We have a MuSig based implementation of this now from @PlasmaPower.
We'll want to extend the block signing RPC to be aware of how many signatures are needed, but passing around the message to be signed and pre-signed will be the user's job.
Updated post from MuSig authors: https://blockstream.com/2019/02/18/musig-a-new-multisignature-standard/
Link to opensource MuSig library: https://github.com/ElementsProject/secp256k1-zkp/tree/secp256k1-zkp/src/modules/musig
Related posts
Unfortunately that implementation is for the secp246k1 curve. Nano uses curve25519.
@PlasmaPower Kzen Networks has implemented a reference library for Ed25519 threshold signatures: https://github.com/KZen-networks/multi-party-eddsa/wiki/Aggregated-Ed25519-Signatures
Alternative Signatures Schemes other than MuSig that can be considered:
Overview article: https://blockchainatberkeley.blog/alternative-signatures-schemes-14a563d9d562
Regardng BLS, it seems that it can be optimised: https://blog.dash.org/bls-is-it-really-that-slow-4ca8c1fcd38e
We'll want to extend the block signing RPC to be aware of how many signatures are needed, but passing around the message to be signed and pre-signed will be the user's job.
Is it possible to set a variable (between 0 and 1) that will be multiply to the total number of wallets in the multisig, and the product indicates the minimum of signatures that are needed? (i.e set the percentage needed to send funds)
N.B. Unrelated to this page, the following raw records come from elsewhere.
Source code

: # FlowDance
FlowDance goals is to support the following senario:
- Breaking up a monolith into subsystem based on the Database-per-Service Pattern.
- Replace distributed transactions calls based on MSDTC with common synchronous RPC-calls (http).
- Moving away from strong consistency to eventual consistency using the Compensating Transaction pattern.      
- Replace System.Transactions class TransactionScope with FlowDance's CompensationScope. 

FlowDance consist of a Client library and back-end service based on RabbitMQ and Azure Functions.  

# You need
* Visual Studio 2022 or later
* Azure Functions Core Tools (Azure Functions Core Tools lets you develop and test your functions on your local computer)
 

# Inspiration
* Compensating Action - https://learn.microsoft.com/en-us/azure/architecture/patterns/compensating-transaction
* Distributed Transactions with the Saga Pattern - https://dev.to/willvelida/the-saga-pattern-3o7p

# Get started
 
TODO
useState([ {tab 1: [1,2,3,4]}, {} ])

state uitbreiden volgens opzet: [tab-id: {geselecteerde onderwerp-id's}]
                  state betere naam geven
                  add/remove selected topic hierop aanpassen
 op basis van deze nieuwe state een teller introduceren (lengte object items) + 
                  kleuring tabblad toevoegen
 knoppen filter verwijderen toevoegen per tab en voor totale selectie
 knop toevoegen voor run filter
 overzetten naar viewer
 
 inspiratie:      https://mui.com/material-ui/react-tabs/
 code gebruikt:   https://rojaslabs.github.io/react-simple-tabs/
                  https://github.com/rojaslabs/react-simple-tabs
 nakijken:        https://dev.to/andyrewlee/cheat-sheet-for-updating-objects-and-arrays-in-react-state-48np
@funkspock @PlasmaPower I've been working for about a week or so on trying to implement the aggregated-signature algorithm from KZen Networks in javascript. Ultimately, aggregated signatures are a necessary requirement for an opt-in Nano privacy scheme I'm working on, similar to cashfusion on BCH.
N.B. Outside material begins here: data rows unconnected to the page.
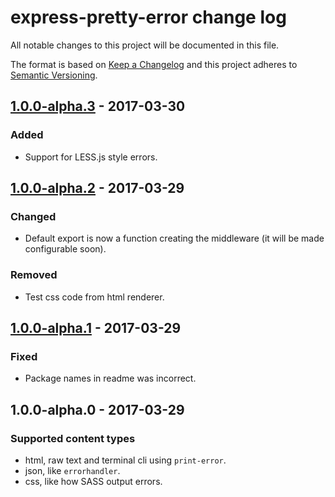 # express-pretty-error change log

All notable changes to this project will be documented in this file.

The format is based on [Keep a Changelog](http://keepachangelog.com/)
and this project adheres to [Semantic Versioning](http://semver.org/).

## [1.0.0-alpha.3] - 2017-03-30
### Added

* Support for LESS.js style errors.

## [1.0.0-alpha.2] - 2017-03-29
### Changed

* Default export is now a function creating the middleware (it will be made configurable soon).

### Removed

* Test css code from html renderer.

## [1.0.0-alpha.1] - 2017-03-29
### Fixed

* Package names in readme was incorrect.

## 1.0.0-alpha.0 - 2017-03-29
### Supported content types

* html, raw text and terminal cli using `print-error`.
* json, like `errorhandler`.
* css, like how SASS output errors.

[Unreleased]: https://github.com/stipsan/express-pretty-error/compare/v1.0.0-alpha.3...HEAD
[1.0.0-alpha.3]: https://github.com/stipsan/express-pretty-error/compare/v1.0.0-alpha.2...v1.0.0-alpha.3
[1.0.0-alpha.2]: https://github.com/stipsan/express-pretty-error/compare/v1.0.0-alpha.1...v1.0.0-alpha.2
[1.0.0-alpha.1]: https://github.com/stipsan/express-pretty-error/compare/v1.0.0-alpha.0...v1.0.0-alpha.1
I've been trawling through KZen Networks' rust code. As far as I can tell, my implementation seems to match their spec, and the patterns in their rust code, but for some reason I just cannot get the two-party signature to verify correctly. The aggregated-signature code works fine as long as there is only one player. Adding a second player causes verification to fail. I've been comparing the rust and JS code all day to no avail, I'm getting close the point of giving up and moving on to another project. I thought I would post my progress here in case it helps someone else.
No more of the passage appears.